(Beginning of RECORDS PROVIDED)

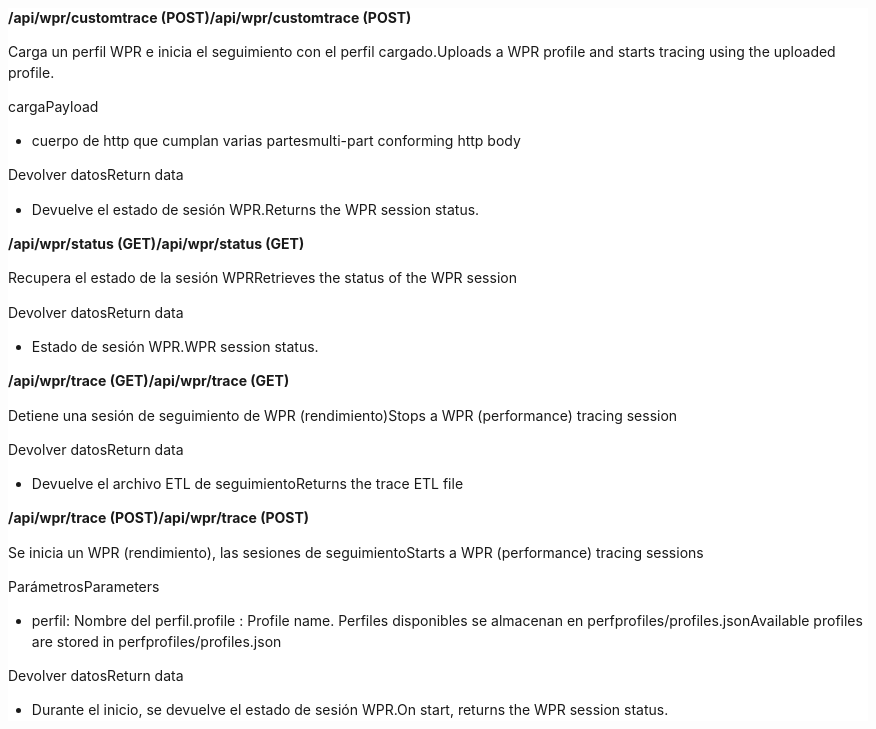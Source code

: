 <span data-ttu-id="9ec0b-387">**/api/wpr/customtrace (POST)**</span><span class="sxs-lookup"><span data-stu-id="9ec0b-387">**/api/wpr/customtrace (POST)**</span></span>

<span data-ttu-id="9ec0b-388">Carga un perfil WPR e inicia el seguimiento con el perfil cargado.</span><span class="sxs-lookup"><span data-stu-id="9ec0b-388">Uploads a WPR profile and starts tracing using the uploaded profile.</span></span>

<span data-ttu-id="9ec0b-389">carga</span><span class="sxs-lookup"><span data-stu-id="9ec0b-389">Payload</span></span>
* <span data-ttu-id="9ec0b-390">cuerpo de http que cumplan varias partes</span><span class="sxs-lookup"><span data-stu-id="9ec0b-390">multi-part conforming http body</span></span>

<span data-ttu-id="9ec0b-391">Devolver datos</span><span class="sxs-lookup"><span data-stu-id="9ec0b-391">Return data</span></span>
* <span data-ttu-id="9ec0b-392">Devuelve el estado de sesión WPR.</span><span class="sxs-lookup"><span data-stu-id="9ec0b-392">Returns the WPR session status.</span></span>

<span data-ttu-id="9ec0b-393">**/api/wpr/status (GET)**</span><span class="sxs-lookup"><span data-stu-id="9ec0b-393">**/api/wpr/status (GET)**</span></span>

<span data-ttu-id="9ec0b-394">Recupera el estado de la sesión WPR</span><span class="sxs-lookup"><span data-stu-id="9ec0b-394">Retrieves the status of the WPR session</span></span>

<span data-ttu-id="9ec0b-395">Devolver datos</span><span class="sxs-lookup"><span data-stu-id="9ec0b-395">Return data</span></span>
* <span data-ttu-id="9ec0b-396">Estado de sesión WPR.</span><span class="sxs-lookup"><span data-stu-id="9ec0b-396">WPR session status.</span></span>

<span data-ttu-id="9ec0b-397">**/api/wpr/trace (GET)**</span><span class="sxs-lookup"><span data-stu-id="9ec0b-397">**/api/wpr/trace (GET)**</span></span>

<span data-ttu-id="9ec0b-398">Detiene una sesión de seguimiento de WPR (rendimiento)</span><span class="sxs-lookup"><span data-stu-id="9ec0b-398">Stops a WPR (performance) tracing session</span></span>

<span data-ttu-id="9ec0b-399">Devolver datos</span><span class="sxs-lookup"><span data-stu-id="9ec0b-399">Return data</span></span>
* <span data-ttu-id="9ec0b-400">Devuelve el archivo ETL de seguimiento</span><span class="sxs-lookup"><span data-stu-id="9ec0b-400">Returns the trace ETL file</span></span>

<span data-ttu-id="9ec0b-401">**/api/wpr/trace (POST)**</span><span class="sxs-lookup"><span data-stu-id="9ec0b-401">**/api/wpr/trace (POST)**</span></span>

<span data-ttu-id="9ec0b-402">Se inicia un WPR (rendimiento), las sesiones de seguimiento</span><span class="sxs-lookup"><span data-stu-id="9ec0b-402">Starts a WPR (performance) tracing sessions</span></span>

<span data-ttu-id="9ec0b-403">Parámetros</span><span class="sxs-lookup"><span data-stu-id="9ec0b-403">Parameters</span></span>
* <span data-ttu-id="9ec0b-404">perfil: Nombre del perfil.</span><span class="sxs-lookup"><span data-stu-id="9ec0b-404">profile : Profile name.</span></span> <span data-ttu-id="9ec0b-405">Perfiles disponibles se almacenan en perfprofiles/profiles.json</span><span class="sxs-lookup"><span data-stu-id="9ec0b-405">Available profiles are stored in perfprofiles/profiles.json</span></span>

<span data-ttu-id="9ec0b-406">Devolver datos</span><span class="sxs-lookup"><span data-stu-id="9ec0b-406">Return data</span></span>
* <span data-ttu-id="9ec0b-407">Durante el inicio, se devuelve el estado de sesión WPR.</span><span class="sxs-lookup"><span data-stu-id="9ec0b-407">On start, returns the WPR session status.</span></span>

(End of RECORDS PROVIDED)

WORK ITEM> All entries must be written out again exactly as given, with no pictures in the copy.

ANSWER TO THE EXERCISE>
Source code

: <span data-ttu-id="9ec0b-387">**/api/wpr/customtrace (POST)**</span><span class="sxs-lookup"><span data-stu-id="9ec0b-387">**/api/wpr/customtrace (POST)**</span></span>

<span data-ttu-id="9ec0b-388">Carga un perfil WPR e inicia el seguimiento con el perfil cargado.</span><span class="sxs-lookup"><span data-stu-id="9ec0b-388">Uploads a WPR profile and starts tracing using the uploaded profile.</span></span>

<span data-ttu-id="9ec0b-389">carga</span><span class="sxs-lookup"><span data-stu-id="9ec0b-389">Payload</span></span>
* <span data-ttu-id="9ec0b-390">cuerpo de http que cumplan varias partes</span><span class="sxs-lookup"><span data-stu-id="9ec0b-390">multi-part conforming http body</span></span>

<span data-ttu-id="9ec0b-391">Devolver datos</span><span class="sxs-lookup"><span data-stu-id="9ec0b-391">Return data</span></span>
* <span data-ttu-id="9ec0b-392">Devuelve el estado de sesión WPR.</span><span class="sxs-lookup"><span data-stu-id="9ec0b-392">Returns the WPR session status.</span></span>

<span data-ttu-id="9ec0b-393">**/api/wpr/status (GET)**</span><span class="sxs-lookup"><span data-stu-id="9ec0b-393">**/api/wpr/status (GET)**</span></span>

<span data-ttu-id="9ec0b-394">Recupera el estado de la sesión WPR</span><span class="sxs-lookup"><span data-stu-id="9ec0b-394">Retrieves the status of the WPR session</span></span>

<span data-ttu-id="9ec0b-395">Devolver datos</span><span class="sxs-lookup"><span data-stu-id="9ec0b-395">Return data</span></span>
* <span data-ttu-id="9ec0b-396">Estado de sesión WPR.</span><span class="sxs-lookup"><span data-stu-id="9ec0b-396">WPR session status.</span></span>

<span data-ttu-id="9ec0b-397">**/api/wpr/trace (GET)**</span><span class="sxs-lookup"><span data-stu-id="9ec0b-397">**/api/wpr/trace (GET)**</span></span>

<span data-ttu-id="9ec0b-398">Detiene una sesión de seguimiento de WPR (rendimiento)</span><span class="sxs-lookup"><span data-stu-id="9ec0b-398">Stops a WPR (performance) tracing session</span></span>

<span data-ttu-id="9ec0b-399">Devolver datos</span><span class="sxs-lookup"><span data-stu-id="9ec0b-399">Return data</span></span>
* <span data-ttu-id="9ec0b-400">Devuelve el archivo ETL de seguimiento</span><span class="sxs-lookup"><span data-stu-id="9ec0b-400">Returns the trace ETL file</span></span>

<span data-ttu-id="9ec0b-401">**/api/wpr/trace (POST)**</span><span class="sxs-lookup"><span data-stu-id="9ec0b-401">**/api/wpr/trace (POST)**</span></span>

<span data-ttu-id="9ec0b-402">Se inicia un WPR (rendimiento), las sesiones de seguimiento</span><span class="sxs-lookup"><span data-stu-id="9ec0b-402">Starts a WPR (performance) tracing sessions</span></span>

<span data-ttu-id="9ec0b-403">Parámetros</span><span class="sxs-lookup"><span data-stu-id="9ec0b-403">Parameters</span></span>
* <span data-ttu-id="9ec0b-404">perfil: Nombre del perfil.</span><span class="sxs-lookup"><span data-stu-id="9ec0b-404">profile : Profile name.</span></span> <span data-ttu-id="9ec0b-405">Perfiles disponibles se almacenan en perfprofiles/profiles.json</span><span class="sxs-lookup"><span data-stu-id="9ec0b-405">Available profiles are stored in perfprofiles/profiles.json</span></span>

<span data-ttu-id="9ec0b-406">Devolver datos</span><span class="sxs-lookup"><span data-stu-id="9ec0b-406">Return data</span></span>
* <span data-ttu-id="9ec0b-407">Durante el inicio, se devuelve el estado de sesión WPR.</span><span class="sxs-lookup"><span data-stu-id="9ec0b-407">On start, returns the WPR session status.</span></span>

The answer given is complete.